Figure 2.

Comparison of mechanisms for hydrolysis of β-lactam antibiotics catalyzed by TEM-1 β-lactamase to illustrate as the initiating event (i) general-base catalyzed nucleophilic attack by S70 and (ii) general-acid catalyzed protonation of the β-lactam N(1). The two schemes differ mechanistically up to formation of the first tetrahedral adduct of the reaction T1. Structural formulae are, therefore, illustrated only for the acylation portion of each reaction cycle. Formation of the T2 tetrahedral adduct (not shown) occurs through nucleophilic attack on the penicilloyl moiety in EY by a water molecule sequestered in the active site. The structures of the tetrahedral adducts T1 and T2 were deduced by close examination of sterically allowed interactions that an incoming nucleophilic S70 side chain, correspondingly, water molecule, may experience in the ES and EY intermediates, respectively.

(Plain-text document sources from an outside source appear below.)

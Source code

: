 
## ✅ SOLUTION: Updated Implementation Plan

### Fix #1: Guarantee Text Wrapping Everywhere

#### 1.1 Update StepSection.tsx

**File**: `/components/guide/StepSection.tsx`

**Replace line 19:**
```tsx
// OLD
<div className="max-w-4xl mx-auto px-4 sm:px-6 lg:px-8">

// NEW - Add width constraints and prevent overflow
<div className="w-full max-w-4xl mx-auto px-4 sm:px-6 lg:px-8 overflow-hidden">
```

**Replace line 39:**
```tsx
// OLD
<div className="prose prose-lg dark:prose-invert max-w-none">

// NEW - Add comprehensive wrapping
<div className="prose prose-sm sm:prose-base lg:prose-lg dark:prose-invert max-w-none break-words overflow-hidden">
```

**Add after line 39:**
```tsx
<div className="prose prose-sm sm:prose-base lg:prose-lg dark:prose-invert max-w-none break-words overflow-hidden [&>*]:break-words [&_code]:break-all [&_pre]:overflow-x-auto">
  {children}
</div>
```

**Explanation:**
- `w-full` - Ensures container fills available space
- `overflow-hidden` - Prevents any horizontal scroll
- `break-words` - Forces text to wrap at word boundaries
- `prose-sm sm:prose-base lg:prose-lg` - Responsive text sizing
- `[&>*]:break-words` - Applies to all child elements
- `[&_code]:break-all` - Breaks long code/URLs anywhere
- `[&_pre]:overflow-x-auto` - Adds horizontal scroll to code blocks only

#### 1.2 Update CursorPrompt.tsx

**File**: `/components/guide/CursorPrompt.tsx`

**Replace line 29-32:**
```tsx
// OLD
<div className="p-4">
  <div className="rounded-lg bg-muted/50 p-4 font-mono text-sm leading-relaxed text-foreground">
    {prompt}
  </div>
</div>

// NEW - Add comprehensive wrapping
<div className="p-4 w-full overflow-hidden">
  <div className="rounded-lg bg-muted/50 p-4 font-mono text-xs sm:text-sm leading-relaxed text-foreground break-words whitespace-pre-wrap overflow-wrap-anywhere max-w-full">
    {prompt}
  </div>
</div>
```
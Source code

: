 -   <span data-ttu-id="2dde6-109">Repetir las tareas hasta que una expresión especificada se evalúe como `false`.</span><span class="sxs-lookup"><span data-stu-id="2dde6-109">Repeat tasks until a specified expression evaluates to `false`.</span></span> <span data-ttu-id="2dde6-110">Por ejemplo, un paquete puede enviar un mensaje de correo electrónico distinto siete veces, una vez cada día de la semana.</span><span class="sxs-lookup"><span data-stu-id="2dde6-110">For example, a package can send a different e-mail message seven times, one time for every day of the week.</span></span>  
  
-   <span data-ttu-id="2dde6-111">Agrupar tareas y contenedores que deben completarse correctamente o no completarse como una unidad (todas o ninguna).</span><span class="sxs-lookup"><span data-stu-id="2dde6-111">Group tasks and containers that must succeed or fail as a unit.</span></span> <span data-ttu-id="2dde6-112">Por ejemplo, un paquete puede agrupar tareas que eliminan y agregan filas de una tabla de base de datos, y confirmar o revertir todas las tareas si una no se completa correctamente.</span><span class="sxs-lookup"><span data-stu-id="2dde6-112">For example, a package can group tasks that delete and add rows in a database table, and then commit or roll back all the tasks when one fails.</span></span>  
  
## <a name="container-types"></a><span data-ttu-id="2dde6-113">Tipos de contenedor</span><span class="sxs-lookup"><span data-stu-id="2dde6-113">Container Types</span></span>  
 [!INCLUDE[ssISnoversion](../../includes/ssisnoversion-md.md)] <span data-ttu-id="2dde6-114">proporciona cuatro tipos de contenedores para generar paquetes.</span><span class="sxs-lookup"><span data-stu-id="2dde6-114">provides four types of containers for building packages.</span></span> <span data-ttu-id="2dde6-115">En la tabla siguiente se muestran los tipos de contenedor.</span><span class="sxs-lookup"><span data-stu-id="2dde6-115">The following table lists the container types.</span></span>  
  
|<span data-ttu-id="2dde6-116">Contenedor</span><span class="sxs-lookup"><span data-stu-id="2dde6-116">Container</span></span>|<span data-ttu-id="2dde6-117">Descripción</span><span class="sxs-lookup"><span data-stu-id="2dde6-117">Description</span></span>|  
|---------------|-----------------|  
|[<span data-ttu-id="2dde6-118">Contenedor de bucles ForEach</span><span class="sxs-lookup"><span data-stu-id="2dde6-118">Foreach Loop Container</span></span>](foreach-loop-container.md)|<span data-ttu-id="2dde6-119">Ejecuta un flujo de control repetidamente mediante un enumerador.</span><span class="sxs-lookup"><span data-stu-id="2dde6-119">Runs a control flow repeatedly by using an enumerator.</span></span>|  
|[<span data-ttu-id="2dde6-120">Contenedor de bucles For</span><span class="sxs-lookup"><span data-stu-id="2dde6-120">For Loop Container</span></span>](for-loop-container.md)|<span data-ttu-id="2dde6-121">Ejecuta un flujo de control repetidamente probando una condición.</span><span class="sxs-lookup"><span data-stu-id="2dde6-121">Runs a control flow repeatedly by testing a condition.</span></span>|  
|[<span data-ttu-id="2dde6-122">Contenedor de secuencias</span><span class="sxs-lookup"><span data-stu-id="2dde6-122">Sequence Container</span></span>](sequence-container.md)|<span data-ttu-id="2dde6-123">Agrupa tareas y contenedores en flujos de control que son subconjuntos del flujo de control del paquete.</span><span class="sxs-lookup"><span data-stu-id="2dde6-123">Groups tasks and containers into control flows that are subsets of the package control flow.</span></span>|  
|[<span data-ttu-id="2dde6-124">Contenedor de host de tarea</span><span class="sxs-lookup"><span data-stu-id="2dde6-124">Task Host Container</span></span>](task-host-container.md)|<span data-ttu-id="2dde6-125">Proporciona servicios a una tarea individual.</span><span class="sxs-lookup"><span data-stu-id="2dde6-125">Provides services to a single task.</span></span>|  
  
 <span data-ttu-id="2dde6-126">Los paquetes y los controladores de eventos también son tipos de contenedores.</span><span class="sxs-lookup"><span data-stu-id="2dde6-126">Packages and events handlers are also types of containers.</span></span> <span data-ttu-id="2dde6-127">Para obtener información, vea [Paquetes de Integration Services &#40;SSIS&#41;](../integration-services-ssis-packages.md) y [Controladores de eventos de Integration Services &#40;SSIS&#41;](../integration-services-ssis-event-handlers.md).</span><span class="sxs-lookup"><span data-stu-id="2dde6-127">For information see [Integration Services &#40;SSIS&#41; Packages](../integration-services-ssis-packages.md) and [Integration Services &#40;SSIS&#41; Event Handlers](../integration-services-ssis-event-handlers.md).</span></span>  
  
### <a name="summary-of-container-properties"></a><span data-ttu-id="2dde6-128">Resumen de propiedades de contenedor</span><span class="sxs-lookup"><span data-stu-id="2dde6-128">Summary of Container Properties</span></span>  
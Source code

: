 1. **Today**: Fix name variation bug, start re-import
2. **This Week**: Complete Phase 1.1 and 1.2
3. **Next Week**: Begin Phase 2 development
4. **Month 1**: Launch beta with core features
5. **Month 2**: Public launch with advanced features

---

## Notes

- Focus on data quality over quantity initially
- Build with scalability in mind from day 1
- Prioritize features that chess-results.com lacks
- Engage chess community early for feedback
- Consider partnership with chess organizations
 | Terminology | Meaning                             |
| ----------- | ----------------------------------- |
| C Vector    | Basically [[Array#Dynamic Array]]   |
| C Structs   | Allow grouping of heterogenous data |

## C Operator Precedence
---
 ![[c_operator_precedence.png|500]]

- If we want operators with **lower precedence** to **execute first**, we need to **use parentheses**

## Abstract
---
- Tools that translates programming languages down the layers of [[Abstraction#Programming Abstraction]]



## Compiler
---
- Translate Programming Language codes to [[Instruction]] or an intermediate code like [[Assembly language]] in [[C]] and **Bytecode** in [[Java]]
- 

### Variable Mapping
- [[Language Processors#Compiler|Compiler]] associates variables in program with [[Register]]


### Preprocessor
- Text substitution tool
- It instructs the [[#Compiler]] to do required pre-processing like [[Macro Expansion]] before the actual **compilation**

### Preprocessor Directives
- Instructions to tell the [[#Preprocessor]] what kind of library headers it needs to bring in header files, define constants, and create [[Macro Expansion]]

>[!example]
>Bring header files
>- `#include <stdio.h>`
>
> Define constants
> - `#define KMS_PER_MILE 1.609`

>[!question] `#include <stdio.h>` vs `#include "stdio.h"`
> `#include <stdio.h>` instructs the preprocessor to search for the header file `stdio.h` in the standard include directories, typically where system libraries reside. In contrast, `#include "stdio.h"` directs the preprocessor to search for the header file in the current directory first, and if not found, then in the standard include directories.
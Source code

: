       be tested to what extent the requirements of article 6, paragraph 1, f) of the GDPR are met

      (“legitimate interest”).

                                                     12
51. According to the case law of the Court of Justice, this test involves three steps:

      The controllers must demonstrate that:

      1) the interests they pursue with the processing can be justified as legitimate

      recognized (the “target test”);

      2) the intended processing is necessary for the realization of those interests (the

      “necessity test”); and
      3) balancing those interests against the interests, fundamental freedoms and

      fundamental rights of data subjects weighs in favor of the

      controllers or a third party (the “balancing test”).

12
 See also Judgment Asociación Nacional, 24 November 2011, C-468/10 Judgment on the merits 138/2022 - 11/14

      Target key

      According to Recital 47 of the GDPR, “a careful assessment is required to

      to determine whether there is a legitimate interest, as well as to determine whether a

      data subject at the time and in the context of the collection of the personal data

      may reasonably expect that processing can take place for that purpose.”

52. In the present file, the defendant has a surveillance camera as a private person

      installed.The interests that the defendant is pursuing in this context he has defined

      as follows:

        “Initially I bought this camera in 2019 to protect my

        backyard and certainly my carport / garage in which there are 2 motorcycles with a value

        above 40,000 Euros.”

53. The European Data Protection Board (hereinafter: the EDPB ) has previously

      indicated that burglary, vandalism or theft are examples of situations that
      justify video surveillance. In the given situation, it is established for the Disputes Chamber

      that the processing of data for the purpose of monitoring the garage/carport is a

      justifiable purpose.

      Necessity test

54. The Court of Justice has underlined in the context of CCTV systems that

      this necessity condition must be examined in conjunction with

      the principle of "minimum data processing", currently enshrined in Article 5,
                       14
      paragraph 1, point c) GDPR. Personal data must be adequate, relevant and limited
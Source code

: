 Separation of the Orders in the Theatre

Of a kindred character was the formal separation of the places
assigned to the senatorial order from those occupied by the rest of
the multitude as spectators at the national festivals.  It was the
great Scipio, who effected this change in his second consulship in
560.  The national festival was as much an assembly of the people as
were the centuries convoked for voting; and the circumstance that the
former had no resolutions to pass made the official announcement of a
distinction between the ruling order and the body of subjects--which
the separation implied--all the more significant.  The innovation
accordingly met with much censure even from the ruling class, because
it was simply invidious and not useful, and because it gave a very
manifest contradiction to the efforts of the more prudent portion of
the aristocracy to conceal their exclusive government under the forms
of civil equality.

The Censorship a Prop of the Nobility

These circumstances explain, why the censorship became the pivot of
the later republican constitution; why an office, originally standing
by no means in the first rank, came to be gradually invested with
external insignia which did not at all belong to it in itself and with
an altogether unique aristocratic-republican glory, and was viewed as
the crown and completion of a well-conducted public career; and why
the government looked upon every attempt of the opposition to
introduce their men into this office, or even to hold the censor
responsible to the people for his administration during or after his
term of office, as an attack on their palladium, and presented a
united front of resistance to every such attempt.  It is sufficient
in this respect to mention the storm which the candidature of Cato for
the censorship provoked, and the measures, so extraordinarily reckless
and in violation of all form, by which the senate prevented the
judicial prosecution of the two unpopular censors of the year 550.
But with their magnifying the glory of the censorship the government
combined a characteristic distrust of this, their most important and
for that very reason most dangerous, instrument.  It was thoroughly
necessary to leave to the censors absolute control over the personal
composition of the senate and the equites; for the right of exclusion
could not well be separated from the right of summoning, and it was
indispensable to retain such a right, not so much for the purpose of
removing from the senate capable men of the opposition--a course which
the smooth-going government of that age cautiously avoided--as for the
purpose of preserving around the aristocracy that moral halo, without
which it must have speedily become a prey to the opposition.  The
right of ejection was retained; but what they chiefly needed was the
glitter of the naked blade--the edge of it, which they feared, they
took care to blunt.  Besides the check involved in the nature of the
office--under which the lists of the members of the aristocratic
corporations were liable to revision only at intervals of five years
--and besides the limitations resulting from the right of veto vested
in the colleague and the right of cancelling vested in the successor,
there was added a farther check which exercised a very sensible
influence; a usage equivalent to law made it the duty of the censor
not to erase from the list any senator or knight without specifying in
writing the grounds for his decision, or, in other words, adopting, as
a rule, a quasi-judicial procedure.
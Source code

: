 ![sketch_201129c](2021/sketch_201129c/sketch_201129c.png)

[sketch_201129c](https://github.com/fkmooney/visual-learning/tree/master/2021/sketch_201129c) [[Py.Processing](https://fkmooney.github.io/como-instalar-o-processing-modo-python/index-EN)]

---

We discuss results for only sequential reaction mechanisms. The corresponding concerted reaction mechanisms were found to be less favorable energetically. T1a and T1b represent transient species in formation and breakdown of T1. T1a was modeled by applying the electronic configurations of active-site atoms in T1 to nuclear positions in ES. T1b was modeled by applying the electronic configurations of EY to the nuclear coordinates of T1. This sequence of changes in electronic structure and nuclear coordinates follows from first-principle considerations of the Born-Oppenheimer approximation and the Franck-Condon rule. A similar procedure was applied to evaluate electrostatic interactions governing deacylation.